Rendered images with source text:
----

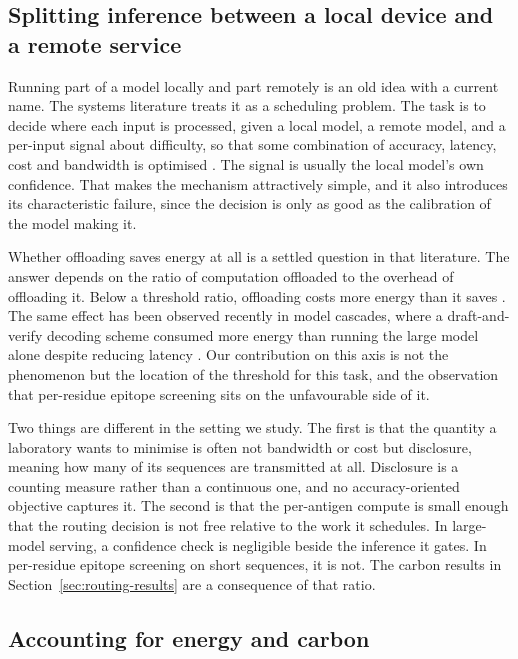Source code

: \subsection{Splitting inference between a local device and a remote service}

Running part of a model locally and part remotely is an old idea with a current
name. The systems literature treats it as a scheduling problem. The task is to
decide where each input is processed, given a local
model, a remote model, and a per-input signal about difficulty, so that some
combination of accuracy, latency, cost and bandwidth is optimised
\citep{matsubara2022split}. The signal is usually the
local model's own confidence. That makes the mechanism attractively simple, and
it also introduces its characteristic failure, since the decision is only as
good as the calibration of the model making it.

Whether offloading saves energy at all is a settled question in that
literature. The answer depends on the ratio of computation offloaded to the
overhead of offloading it. Below a threshold ratio, offloading costs more energy
than it saves \citep{kumar2010cloud}. The same effect has been observed
recently in model cascades, where a draft-and-verify decoding scheme consumed
more energy than running the large model alone despite reducing latency
\citep{dutta2026speculative}. Our contribution on this axis is not the
phenomenon but the location of the threshold for this task, and the observation
that per-residue epitope screening sits on the unfavourable side of it.

Two things are different in the setting we study. The first is that the
quantity a laboratory wants to minimise is often not bandwidth or cost but
disclosure, meaning how many of its sequences are transmitted at all.
Disclosure is a counting measure rather than a continuous one, and no
accuracy-oriented objective captures it. The second is that the per-antigen
compute is small enough that the routing decision is not free relative to the
work it schedules.
In large-model serving, a confidence check is negligible beside the inference it
gates. In per-residue epitope screening on short sequences, it is not. The
carbon results in Section~\ref{sec:routing-results} are a consequence of that
ratio.

\subsection{Accounting for energy and carbon}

----

Your objective:
Filter the entries down to the lines holding the string "routing". Copy each of those lines.

Task answer:
compute is small enough that the routing decision is not free relative to the
carbon results in Section~\ref{sec:routing-results} are a consequence of that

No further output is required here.